Centuries ago, the moment one closed the door to their home, they closed out the world from entering. The family came together and with no distractions or interferences they placed their attention and affection on each other. A home was a warm and vibrant place where everyone felt connected and felt they belonged. Then came the printing press and news publications, providing the slightest of distractions, but nothing that truly interfered with the family’s ability to bond. It was followed a few hundred years later by the radio, and slightly more was the family dynamics in the home challenged. Shortly thereafter, the Television was invented, and the home would never be the same. Mental health experts have plotted the direct correlation between the propagation of TV and the rise of emotional stressors. Not even so much because of the message and content of TV shows and movies. But more importantly, because of the distraction. Families no longer ate together and talked about their day, but instead they ate and watched the game. Children no longer imagined far off galaxies hidden under their beds, but instead watched those galaxies on the screen without sharing a word between them. Parents, faced with an ever-busier world and growing list of chores, began to fall back and even come to rely on the “electronic babysitter”. By the time the internet and wifi came around, the strength of the home was too weak to withstand the flood of interruptions.  

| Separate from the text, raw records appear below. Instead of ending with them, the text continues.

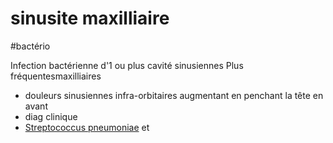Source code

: # sinusite maxilliaire
#bactério 


Infection bactérienne d'1 ou plus cavité sinusiennes
Plus fréquentesmaxilliaires 

- douleurs sinusiennes infra-orbitaires augmentant en penchant la tête en avant 
- diag clinique 
- [Streptococcus pneumoniae](#streptococcus-pneumoniaenorgmd) et 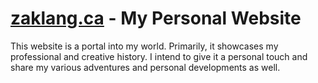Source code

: # [zaklang.ca](https://www.zaklang.ca) - My Personal Website

This website is a portal into my world. Primarily, it showcases my professional and creative history. I intend to give it a personal touch and share my various adventures and personal developments as well.
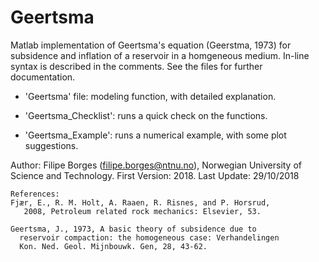 # Geertsma
Matlab implementation of Geertsma's equation (Geerstma, 1973) for subsidence and inflation of a reservoir in a homgeneous medium. In-line syntax is described in  the comments. See the files for further documentation.

- 'Geertsma' file: modeling function, with detailed explanation.

- 'Geertsma_Checklist': runs a quick check on the functions.

- 'Geertsma_Example': runs a numerical example, with some plot suggestions.

Author: Filipe Borges (filipe.borges@ntnu.no),
  Norwegian University of Science and Technology.
    First Version: 2018. 
    Last Update: 29/10/2018

	References:
    Fjær, E., R. M. Holt, A. Raaen, R. Risnes, and P. Horsrud,
       2008, Petroleum related rock mechanics: Elsevier, 53.

    Geertsma, J., 1973, A basic theory of subsidence due to
      reservoir compaction: the homogeneous case: Verhandelingen
      Kon. Ned. Geol. Mijnbouwk. Gen, 28, 43-62.

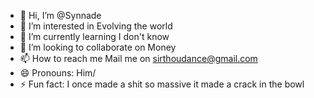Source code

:   - 👋 Hi, I’m @Synnade
- 👀 I’m interested in Evolving the world
- 🌱 I’m currently learning I don't know
- 💞️ I’m looking to collaborate on Money
- 📫 How to reach me Mail me on sirthoudance@gmail.com
- 😄 Pronouns: Him/
- ⚡ Fun fact: I once made a shit so massive it made a crack in the bowl

<!---
Synnade/Synnade is a ✨ special ✨ repository because its `README.md` (this file) appears on your GitHub profile.
You can click the Preview link to take a look at your changes.
--->
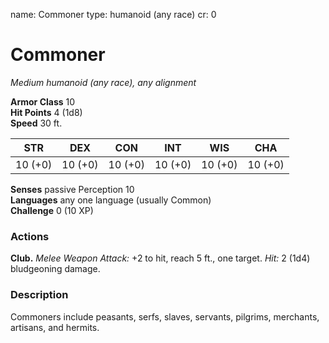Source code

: name: Commoner type: humanoid (any race) cr: 0

# Commoner
_Medium humanoid (any race), any alignment_

**Armor Class** 10    
**Hit Points** 4 (1d8)    
**Speed** 30 ft.

| STR     | DEX     | CON     | INT     | WIS     | CHA     |
| ------- | ------- | ------- | ------- | ------- | ------- |
| 10 (+0) | 10 (+0) | 10 (+0) | 10 (+0) | 10 (+0) | 10 (+0) |

**Senses** passive Perception 10    
**Languages** any one language (usually Common)    
**Challenge** 0 (10 XP)

### Actions
**Club.** _Melee Weapon Attack:_ +2 to hit, reach 5 ft., one target. _Hit:_ 2 (1d4) bludgeoning damage.

### Description
Commoners include peasants, serfs, slaves, servants, pilgrims, merchants, artisans, and hermits. 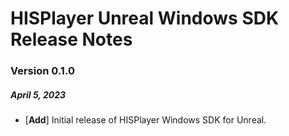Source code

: # HISPlayer Unreal Windows SDK Release Notes

### Version 0.1.0
##### April 5, 2023
- [**Add**] Initial release of HISPlayer Windows SDK for Unreal.
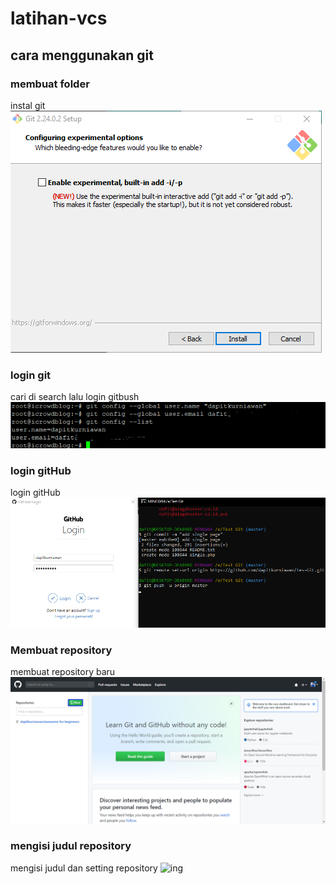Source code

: # latihan-vcs

## cara menggunakan git

### membuat folder
instal git
![ing](ss/1.png)

### login git
cari di search lalu login gitbush
![ing](ss/2.png)

### login gitHub 
login gitHub 
![ing](ss/3.png)

### Membuat repository
membuat repository baru
![ing](ss/4.png)

### mengisi judul repository
mengisi judul dan setting repository
![ing](5.png)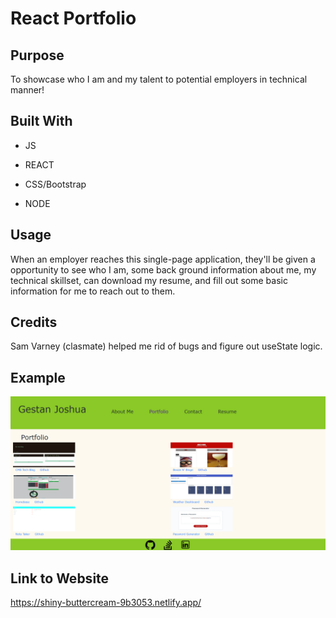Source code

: # React Portfolio

## Purpose

To showcase who I am and my talent to potential employers in technical manner!


## Built With

* JS

* REACT

* CSS/Bootstrap

* NODE

## Usage

When an employer reaches this single-page application, they'll be given a opportunity to see who I am, some back ground information about me, my technical skillset, can download my resume, and fill out some basic information for me to reach out to them.


## Credits

Sam Varney (clasmate) helped me rid of bugs and figure out useState logic.

## Example

![portfolio](./src/assets/images/new_portfolio.png)


## Link to Website

https://shiny-buttercream-9b3053.netlify.app/

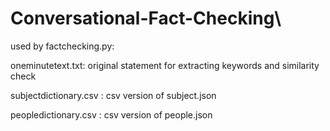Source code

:# Conversational-Fact-Checking\

used by factchecking.py:

oneminutetext.txt: original statement for extracting keywords and similarity check

subjectdictionary.csv : csv version of subject.json

peopledictionary.csv : csv version of people.json
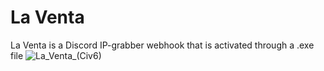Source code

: # La Venta
La Venta is a Discord IP-grabber webhook that is activated through a .exe file 
![La_Venta_(Civ6)](https://github.com/Spekie/La-Venta/assets/112140139/49079af7-f7ac-4d4c-9a80-cb35e40a9a3e)
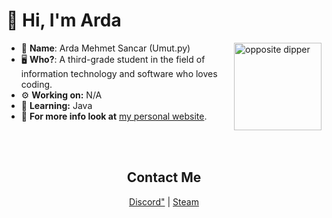 #  👋 Hi, I'm Arda

<img height="140px" align="right" src="https://i.imgur.com/I1BIb2a.png" alt="opposite dipper">

- 👀 __**Name**__: Arda Mehmet Sancar (Umut.py)
- 🖥️ **Who?**: A third-grade student in the field of information technology and software who loves coding.
- ⚙️ **Working on:** N/A
- 🤿 **Learning:** Java 
- 📢 **For more info look at** [my personal website](https://ardamehmetsancar.me/).


<br><br>
<h2 align="center"> Contact Me </h2>
<p align="center">
  <a href="https://discord.com/users/750365145309511791" target="_blank">Discord"</a>
  |
  <a href="https://steamcommunity.com/profiles/76561199709437518/" target="_blank">Steam</a>
</p>
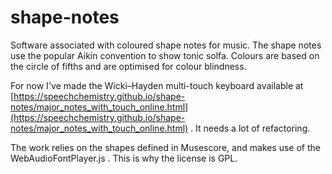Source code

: # shape-notes
Software associated with coloured shape notes for music. The shape notes use the popular Aikin convention to show tonic solfa. Colours are based on the circle of fifths and are optimised for colour blindness.

For now I've made the Wicki–Hayden multi-touch keyboard available at [https://speechchemistry.github.io/shape-notes/major_notes_with_touch_online.html](https://speechchemistry.github.io/shape-notes/major_notes_with_touch_online.html) . It needs a lot of refactoring.

The work relies on the shapes defined in Musescore, and makes use of the WebAudioFontPlayer.js . This is why the license is GPL.
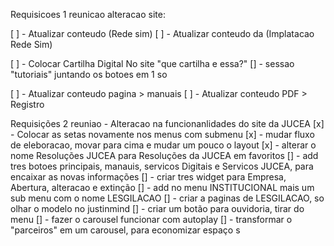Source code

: Requisicoes 1 reunicao alteracao site:

[ ] - Atualizar conteudo (Rede sim) 
[ ] - Atualizar conteudo da (Implatacao Rede Sim)

[ ] - Colocar Cartilha Digital No site "que cartilha e essa?"
[] - sessao "tutoriais" juntando os botoes em 1 so

[ ] - Atualizar conteudo pagina > manuais
[ ] - Atualizar conteudo PDF > Registro

Requisições 2 reuniao - Alteracao na funcionanlidades do site da JUCEA 
[x] - Colocar as setas novamente nos menus com submenu
[x] - mudar fluxo de eleboracao, movar para cima e mudar um pouco o layout
[x] - alterar o nome Resoluções JUCEA para Resoluções da JUCEA em favoritos
[] - add tres botoes principais, manauis, servicos Digitais e Servicos JUCEA, para encaixar as novas informações
[] - criar tres widget para Empresa, Abertura, alteracao e extinção
[] - add no menu INSTITUCIONAL mais um sub menu com o nome LESGILACAO
[] - criar a paginas de LESGILACAO, so olhar o modelo no justinmind
[] - criar um botão para ouvidoria, tirar do menu
[] - fazer o carousel funcionar com autoplay
[] - transformar o "parceiros" em um carousel, para economizar espaço
s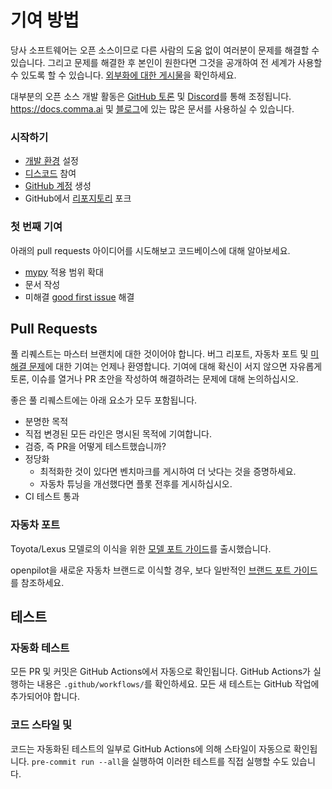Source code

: # 기여 방법

당사 소프트웨어는 오픈 소스이므로 다른 사람의 도움 없이 여러분이 문제를 해결할 수 있습니다. 그리고 문제를 해결한 후 본인이 원한다면 그것을 공개하여 전 세계가 사용할 수 있도록 할 수 있습니다. [외부화에 대한 게시물](https://blog.comma.ai/a-2020-theme-externalization/)을 확인하세요.

대부분의 오픈 소스 개발 활동은 [GitHub 토론](https://github.com/commaai/openpilot/discussions) 및 [Discord](https://discord.comma.ai)를 통해 조정됩니다. https://docs.comma.ai 및 [블로그](https://blog.comma.ai/)에 있는 많은 문서를 사용하실 수 있습니다.

### 시작하기

 * [개발 환경](../tools/) 설정
 * [디스코드](https://discord.comma.ai) 참여
 * [GitHub 계정](https://github.com/signup/free) 생성
 * GitHub에서 [리포지토리](https://github.com/commaai) 포크

### 첫 번째 기여
아래의 pull requests 아이디어를 시도해보고 코드베이스에 대해 알아보세요.

* [mypy](http://mypy-lang.org/) 적용 범위 확대
* 문서 작성
* 미해결 [good first issue](https://github.com/commaai/openpilot/issues?q=is%3Aissue+is%3Aopen+label%3A%22good+first+issue%22) 해결

## Pull Requests

풀 리퀘스트는 마스터 브랜치에 대한 것이어야 합니다. 버그 리포트, 자동차 포트 및 [미해결 문제](https://github.com/commaai/openpilot/issues)에 대한 기여는 언제나 환영합니다. 기여에 대해 확신이 서지 않으면 자유롭게 토론, 이슈를 열거나 PR 초안을 작성하여 해결하려는 문제에 대해 논의하십시오.

좋은 풀 리퀘스트에는 아래 요소가 모두 포함됩니다.
* 분명한 목적
* 직접 변경된 모든 라인은 명시된 목적에 기여합니다.
* 검증, 즉 PR을 어떻게 테스트했습니까?
* 정당화
   * 최적화한 것이 있다면 벤치마크를 게시하여 더 낫다는 것을 증명하세요.
   * 자동차 튜닝을 개선했다면 플롯 전후를 게시하십시오.
* CI 테스트 통과

### 자동차 포트

Toyota/Lexus 모델로의 이식을 위한 [모델 포트 가이드](https://blog.comma.ai/openpilot-port-guide-for-toyota-models/)를 출시했습니다.

openpilot을 새로운 자동차 브랜드로 이식할 경우, 보다 일반적인 [브랜드 포트 가이드](https://blog.comma.ai/how-to-write-a-car-port-for-openpilot/)를 참조하세요.

## 테스트

### 자동화 테스트

모든 PR 및 커밋은 GitHub Actions에서 자동으로 확인됩니다. GitHub Actions가 실행하는 내용은 `.github/workflows/`를 확인하세요. 모든 새 테스트는 GitHub 작업에 추가되어야 합니다.

### 코드 스타일 및 

코드는 자동화된 테스트의 일부로 GitHub Actions에 의해 스타일이 자동으로 확인됩니다. `pre-commit run --all`을 실행하여 이러한 테스트를 직접 실행할 수도 있습니다.
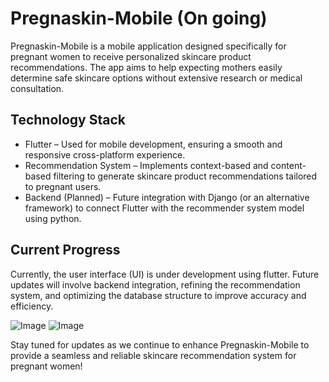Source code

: # Pregnaskin-Mobile (On going)
Pregnaskin-Mobile is a mobile application designed specifically for pregnant women to receive personalized skincare product recommendations. The app aims to help expecting mothers easily determine safe skincare options without extensive research or medical consultation.

## Technology Stack
* Flutter – Used for mobile development, ensuring a smooth and responsive cross-platform experience.
* Recommendation System – Implements context-based and content-based filtering to generate skincare product recommendations tailored to pregnant users.
* Backend (Planned) – Future integration with Django (or an alternative framework) to connect Flutter with the recommender system model using python.

## Current Progress
Currently, the user interface (UI) is under development using flutter. Future updates will involve backend integration, refining the recommendation system, and optimizing the database structure to improve accuracy and efficiency.

![Image](https://github.com/user-attachments/assets/398bd41b-9fae-4436-b484-e07bc53d2a60) ![Image](https://github.com/user-attachments/assets/91ebfdb7-be3b-47e3-8794-f018a29677ae)

Stay tuned for updates as we continue to enhance Pregnaskin-Mobile to provide a seamless and reliable skincare recommendation system for pregnant women!


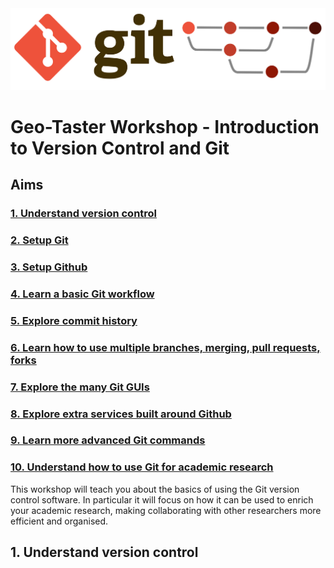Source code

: <center><img src="img/geotaster_git_banner.png" alt="banner"/></center>

# Geo-Taster Workshop - Introduction to Version Control and Git

## Aims

### <a href="#section1"> 1. Understand version control</a>

### <a href="#section2"> 2. Setup Git</a>

### <a href="#section3"> 3. Setup Github</a>

### <a href="#section4"> 4. Learn a basic Git workflow</a>

### <a href="#section5"> 5. Explore commit history</a>

### <a href="#section6"> 6. Learn how to use multiple branches, merging, pull requests, forks</a>

### <a href="#section7"> 7. Explore the many Git GUIs</a>

### <a href="#section8"> 8. Explore extra services built around Github</a>

### <a href="#section9"> 9. Learn more advanced Git commands</a>

### <a href="#section10"> 10. Understand how to use Git for academic research</a>

This workshop will teach you about the basics of using the Git version control software. In particular it will focus on how it can be used to enrich your academic research, making collaborating with other researchers more efficient and organised.



<a name="section1"></a>

## 1. Understand version control

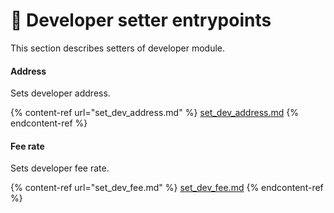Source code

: # 🔵 Developer setter entrypoints

This section describes setters of developer module.

#### Address

Sets developer address.

{% content-ref url="set_dev_address.md" %}
[set\_dev\_address.md](set\_dev\_address.md)
{% endcontent-ref %}

#### Fee rate

Sets developer fee rate.

{% content-ref url="set_dev_fee.md" %}
[set\_dev\_fee.md](set\_dev\_fee.md)
{% endcontent-ref %}
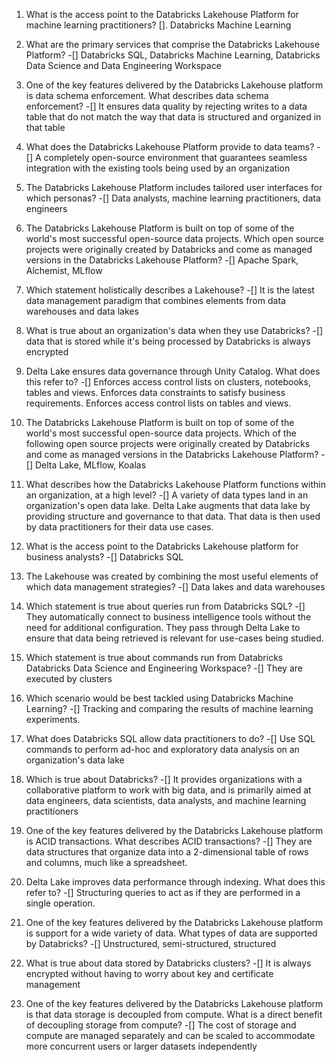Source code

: 1. What is the access point to the Databricks Lakehouse Platform for machine learning practitioners?
[]. Databricks Machine Learning

2. What are the primary services that comprise the Databricks Lakehouse Platform?
-[] Databricks SQL, Databricks Machine Learning, Databricks Data Science and Data Engineering Workspace

3. One of the key features delivered by the Databricks Lakehouse platform is data schema enforcement. What describes data schema enforcement?
-[] It ensures data quality by rejecting writes to a data table that do not match the way that data is structured and organized in that table

4. What does the Databricks Lakehouse Platform provide to data teams?
-[] A completely open-source environment that guarantees seamless integration with the existing tools being used by an organization

5. The Databricks Lakehouse Platform includes tailored user interfaces for which personas?
-[] Data analysts, machine learning practitioners, data engineers

6. The Databricks Lakehouse Platform is built on top of some of the world's most successful open-source data projects. Which open source projects were originally created by Databricks and come as managed versions in the Databricks Lakehouse Platform?
-[] Apache Spark, Alchemist, MLflow

7. Which statement holistically describes a Lakehouse?
-[] It is the latest data management paradigm that combines elements from data warehouses and data lakes

8. What is true about an organization's data when they use Databricks?
-[] data that is stored while it's being processed by Databricks is always encrypted

9. Delta Lake ensures data governance through Unity Catalog. What does this refer to?
-[] Enforces access control lists on clusters, notebooks, tables and views. Enforces data constraints to satisfy business requirements. Enforces access control lists on tables and views.

10. The Databricks Lakehouse Platform is built on top of some of the world's most successful open-source data projects. Which of the following open source projects were originally created by Databricks and come as managed versions in the Databricks Lakehouse Platform?
-[] Delta Lake, MLflow, Koalas

11. What describes how the Databricks Lakehouse Platform functions within an organization, at a high level?
-[] A variety of data types land in an organization's open data lake. Delta Lake augments that data lake by providing structure and governance to that data. That data is then used by data practitioners for their data use cases.

12. What is the access point to the Databricks Lakehouse platform for business analysts?
-[] Databricks SQL

13. The Lakehouse was created by combining the most useful elements of which data management strategies?
-[] Data lakes and data warehouses

14. Which statement is true about queries run from Databricks SQL?
-[] They automatically connect to business intelligence tools without the need for additional configuration. They pass through Delta Lake to ensure that data being retrieved is relevant for use-cases being studied.

15. Which statement is true about commands run from Databricks Databricks Data Science and Engineering Workspace?
-[] They are executed by clusters

16. Which scenario would be best tackled using Databricks Machine Learning?
-[] Tracking and comparing the results of machine learning experiments.

17. What does Databricks SQL allow data practitioners to do?
-[] Use SQL commands to perform ad-hoc and exploratory data analysis on an organization's data lake

18. Which is true about Databricks?
-[] It provides organizations with a collaborative platform to work with big data, and is primarily aimed at data engineers, data scientists, data analysts, and machine learning practitioners

19. One of the key features delivered by the Databricks Lakehouse platform is ACID transactions. What describes ACID transactions?
-[] They are data structures that organize data into a 2-dimensional table of rows and columns, much like a spreadsheet.

20. Delta Lake improves data performance through indexing. What does this refer to?
-[] Structuring queries to act as if they are performed in a single operation.

21. One of the key features delivered by the Databricks Lakehouse platform is support for a wide variety of data. What types of data are supported by Databricks?
-[] Unstructured, semi-structured, structured

22. What is true about data stored by Databricks clusters?
-[] It is always encrypted without having to worry about key and certificate management

23. One of the key features delivered by the Databricks Lakehouse platform is that data storage is decoupled from compute. What is a direct benefit of decoupling storage from compute?
-[] The cost of storage and compute are managed separately and can be scaled to accommodate more concurrent users or larger datasets independently


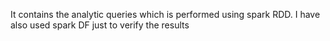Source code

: It contains the analytic queries which is performed using spark RDD. I have also used spark DF just to verify the results
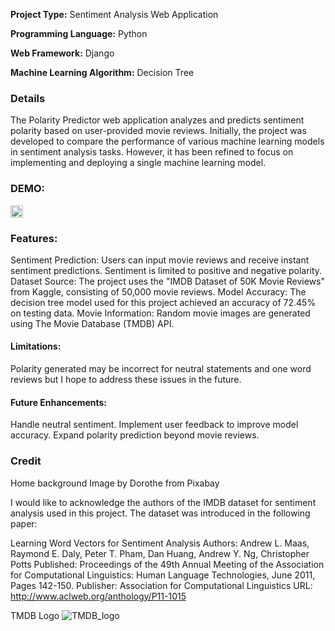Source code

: 
**Project Type:** Sentiment Analysis Web Application

**Programming Language:** Python

**Web Framework:** Django

**Machine Learning Algorithm:** Decision Tree


### Details
The Polarity Predictor web application analyzes and predicts sentiment polarity based on user-provided movie reviews. Initially, the project was developed to compare the performance of various machine learning models in sentiment analysis tasks. However, it has been refined to focus on implementing and deploying a single machine learning model.


### DEMO:
 

<img src="https://github.com/IEfrances/PolarityPredictorApp/raw/main/assets/b59e09b2-bf96-4514-80dd-db0edef3f7b7.png" alt="Alt Text" width="20">




### Features:

Sentiment Prediction: Users can input movie reviews and receive instant sentiment predictions. Sentiment is limited to positive and negative polarity.
Dataset Source: The project uses the "IMDB Dataset of 50K Movie Reviews" from Kaggle, consisting of 50,000 movie reviews.
Model Accuracy: The decision tree model used for this project achieved an accuracy of 72.45% on testing data.
Movie Information: Random movie images are generated using The Movie Database (TMDB) API.



#### Limitations:
Polarity generated may be incorrect for neutral statements and one word reviews but I hope to address these issues in the future.

#### Future Enhancements:
Handle neutral sentiment.
Implement user feedback to improve model accuracy.
Expand polarity prediction beyond movie reviews.

### Credit
Home background Image by Dorothe from Pixabay

I would like to acknowledge the authors of the IMDB dataset for sentiment analysis used in this project. The dataset was introduced in the following paper:

Learning Word Vectors for Sentiment Analysis
Authors: Andrew L. Maas, Raymond E. Daly, Peter T. Pham, Dan Huang, Andrew Y. Ng, Christopher Potts
Published: Proceedings of the 49th Annual Meeting of the Association for Computational Linguistics: Human Language Technologies, June 2011, Pages 142-150.
Publisher: Association for Computational Linguistics
URL: http://www.aclweb.org/anthology/P11-1015

TMDB Logo
![TMDB_logo](https://github.com/IEfrances/PolarityPredictorApp/assets/97649157/a56ab0a3-87fe-4774-bb46-4be83e4d36da)


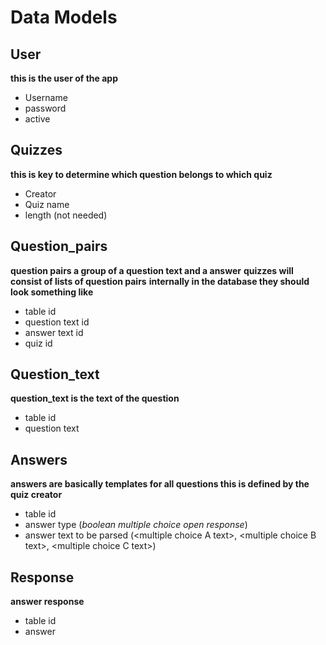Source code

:# Data Models

## User 
__this is the user of the app__
* Username 
* password 
* active

## Quizzes
__this is key to determine which question belongs to which quiz__
* Creator
* Quiz name 
* length (not needed)

## Question_pairs 
__question pairs a group of a question text and a answer__
__quizzes will consist of lists of question pairs__
__internally in the database they should look something like__
* table id 
* question text id 
* answer text id
* quiz id 

## Question_text 
__question_text is the text of the question__
* table id 
* question text 

## Answers
__answers are basically templates for all questions  this is defined by the quiz creator__
* table id 
* answer type (_boolean_ _multiple choice_ _open response_)
* answer text to be parsed (\<multiple choice A text\>, \<multiple choice B text>, <multiple choice C text\>)

## Response
__answer response__
* table id 
* answer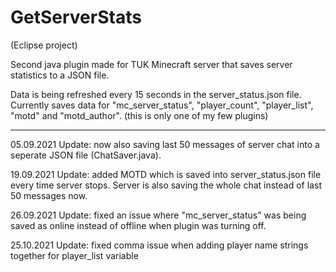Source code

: # GetServerStats
(Eclipse project)

Second java plugin made for TUK Minecraft server that saves server statistics to a JSON file.

Data is being refreshed every 15 seconds in the server_status.json file.
Currently saves data for "mc_server_status", "player_count", "player_list", "motd" and "motd_author".
(this is only one of my few plugins)

***

05.09.2021 Update: now also saving last 50 messages of server chat into a seperate JSON file (ChatSaver.java).

19.09.2021 Update: added MOTD which is saved into server_status.json file every time server stops. Server is also saving the whole chat instead of last 50 messages now.

26.09.2021 Update: fixed an issue where "mc_server_status" was being saved as online instead of offline when plugin was turning off.

25.10.2021 Update: fixed comma issue when adding player name strings together for player_list variable
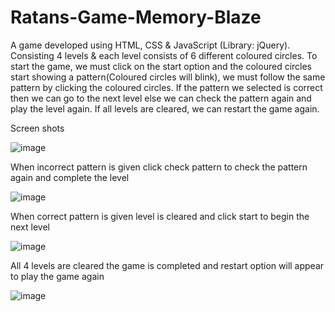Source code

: # Ratans-Game-Memory-Blaze
A game developed using HTML, CSS & JavaScript (Library: jQuery). Consisting 4 levels & each level consists of 6 different coloured circles. To start the game, we must click on the start option and the coloured circles start showing a pattern(Coloured circles will blink), we must follow the same pattern by clicking the coloured circles. If the pattern we selected is correct then we can go to the next level else we can check the pattern again and play the level again. If all levels are cleared, we can restart the game again.

Screen shots

![image](https://github.com/ratanmudiraj333/Ratans-Game-Memory-Blaze/assets/121163791/498b2bc2-d31c-4838-b5e5-068b74ca3a59)

When incorrect pattern is given click check pattern to check the pattern again and complete the level

![image](https://github.com/ratanmudiraj333/Ratans-Game-Memory-Blaze/assets/121163791/7f86a786-3283-4c45-96c3-d6d28aad7297)

When correct pattern is given level is cleared and click start to begin the next level

![image](https://github.com/ratanmudiraj333/Ratans-Game-Memory-Blaze/assets/121163791/e6b7cdf5-02ae-4775-88fb-7fe03e6ff43d)

All 4 levels are cleared the game is completed and restart option will appear to play the game again

![image](https://github.com/ratanmudiraj333/Ratans-Game-Memory-Blaze/assets/121163791/ab022a25-0c7f-4cfe-9490-d39d96d6d9ba)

Our homes must be the place our children feel they turn to for connection. Within the four walls, a spouse must know unequivocally that he or she is the priority of the other’s life. We cannot allow the outside world to distract us from hearing about our child’s day or a struggle our spouse is going through. It is not simply about the preventing of sharing information, but rather, on the most important of levels, it is the breaking down of the very place where we need to establish the love and connection that only a family can provide.  

There will not be wifi in the Beis Hamikdash.  The Beis Hamikdash will be the place that every Jew can once again experience the closeness to Hashem, the Bayis in which our connection to Him is strengthened and solidified. With such powerful potential for bonding, there cannot be any distractions that we invite in.  

B’ezras Hashem, we should be zoche soon to stand in a long line in the Beis Hamikdash to bring our korban because the app was never developed. I’m pretty sure spending more time in one’s home is an opportunity not to be missed.